Newly discovered correspondence suggests that the second world war-era Pope Pius XII had detailed information from a trusted German Jesuit that up to 6,000 Jews and Poles were being gassed each day in German-occupied Poland. The documentation undercuts the Vatican’s argument that it couldn’t verify diplomatic reports of Nazi atrocities to denounce them.
The documentation from the Vatican archives, published this weekend in Italian daily Corriere della Sera, is likely to further fuel the debate about Pius’s legacy and his now-stalled beatification campaign.
Historians have long been divided about Pius’s record, with supporters insisting he used quiet diplomacy to save Jewish lives while critics say he remained silent as the Holocaust raged.
Corriere is reproducing a letter dated 14 December 1942 from the German Jesuit priest to Pius’s secretary, which is contained in a forthcoming book about the newly opened files of Pius’s pontificate by Giovanni Coco, a researcher and archivist in the Vatican’s apostolic archives.
Coco told Corriere that the letter was significant because it represented detailed correspondence about the Nazi extermination of Jews, including in ovens, from an informed church source in Germany who was part of the Catholic anti-Hitler resistance that was able to get otherwise secret information to the Vatican.
The letter from the priest, the Rev Lothar Koenig, to Pius’s secretary, a fellow German Jesuit named the Rev Robert Leiber, is dated 14 December 1942. Written in German, the letter addresses Leiber as “Dear friend”, and goes on to report that the Nazis were killing up to 6,000 Jews and Poles daily from Rava Ruska, a town in prewar Poland that is today located in Ukraine, and transporting them to the Belzec death camp.
According to the Belzec memorial which opened in 2004, a total of 500,000 Jews perished at the camp.
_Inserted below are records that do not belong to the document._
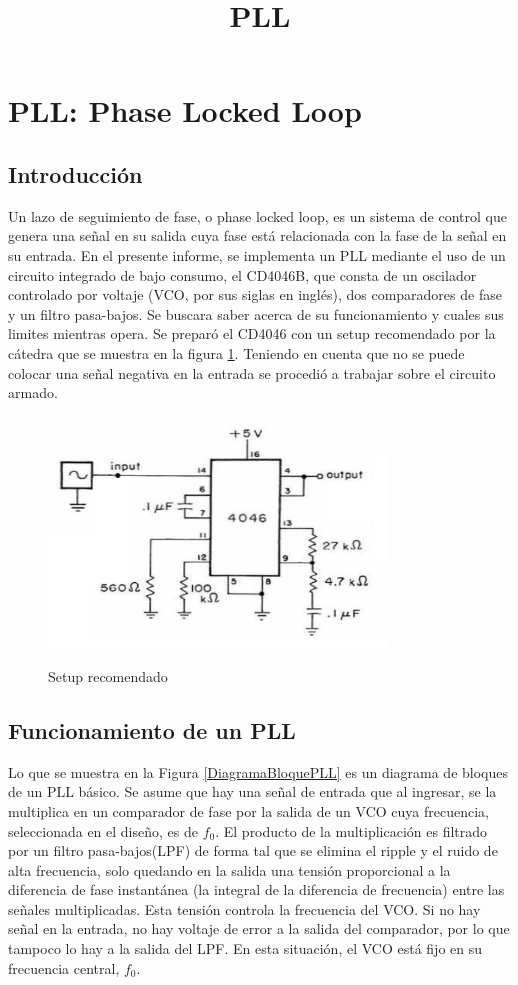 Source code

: \documentclass[10pt,a4paper]{article}
\title{PLL}
\begin{document}
\section{PLL: Phase Locked Loop}

\subsection{Introducción}

Un lazo de seguimiento de fase, o phase locked loop, es un sistema de control que genera una señal en su salida cuya fase está relacionada con la fase de la señal en su entrada. En el presente informe, se implementa un PLL mediante el uso de un circuito integrado de bajo consumo, el CD4046B, que consta de un oscilador controlado por voltaje (VCO, por sus siglas en inglés), dos comparadores de fase y un filtro pasa-bajos. Se buscara saber acerca de su funcionamiento y cuales sus limites mientras opera. 
Se preparó el CD4046 con un setup recomendado por la cátedra que se muestra en la figura \ref{fig:Circuito PLL}. Teniendo en cuenta que no se puede colocar una señal negativa en la entrada se procedió a trabajar sobre el circuito armado.

\begin{figure}[H]
	\centering
	\includegraphics[width= 0.8\textwidth]{../1. PLL/Imagenes/Circuito PLL.png} 
	\label{fig:Circuito PLL}
	\caption{Setup recomendado}
\end{figure}

\subsection{Funcionamiento de un PLL}

Lo que se muestra en la Figura \ref{DiagramaBloquePLL} es un diagrama de bloques de un PLL básico. Se asume que hay una señal de entrada que al ingresar, se la multiplica en un comparador de fase por la salida de un VCO cuya frecuencia, seleccionada en el diseño, es de $f_0$. El producto de la multiplicación es filtrado por un filtro pasa-bajos(LPF) de forma tal que se elimina el ripple y el ruido de alta frecuencia, solo quedando en la salida una tensión proporcional a la diferencia de fase instantánea (la integral de la diferencia de frecuencia) entre las señales multiplicadas. Esta tensión controla la frecuencia del VCO. Si no hay señal en la entrada, no hay voltaje de error a la salida del comparador, por lo que tampoco lo hay a la salida del LPF. En esta situación, el VCO está fijo en su frecuencia central, $f_0$.
\end{document}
The memorial’s website reports that as many as 3,500 Jews from Rava Ruska had already been sent to Belzec earlier in 1942 and that from 7-11 December, the city’s Jewish ghetto was liquidated. “About 3,000-5,000 people were shot on the spot and 2,000-5,000 people were taken to Bełżec,” the website says.
The date of Koenig’s letter is significant because it suggests the correspondence from a trusted fellow Jesuit arrived in Pius’s office in the days after the ghetto was emptied, and after Pius had received multiple diplomatic notes and visits from a variety of envoys of foreign governments from August 1942 onwards with reports that up to 1 million Jews had been killed so far in Poland.
While it can’t be certain that Pius saw the letter, Leiber was his top aide and had served the pope when he was the Vatican’s ambassador to Germany during the 1920s, suggesting a close working relationship especially concerning matters related to Germany.
According to The Pope at War by Pulitzer prize-winning anthropologist David Kertzer, a top secretariat of state official, Monsignor Domenico Tardini, told the British envoy to the Vatican in mid-December that the pope couldn’t speak out about Nazi atrocities because the Vatican hadn’t been able to verify the information.
Coco was quoted by Corriere as saying: “The novelty and importance of this document comes from this fact: that on the Holocaust, there is now the certainty that Pius XII was receiving from the German Catholic church exact and detailed news about crimes being perpetrated against Jews.”
However, Coco noted that Koenig also urged the Holy See to not make public what he was revealing because he feared for his own life and the lives of the resistance sources who had provided the intelligence. Pius’s supporters have long insisted that he couldn’t speak out strongly against the Nazis because of fears of reprisals.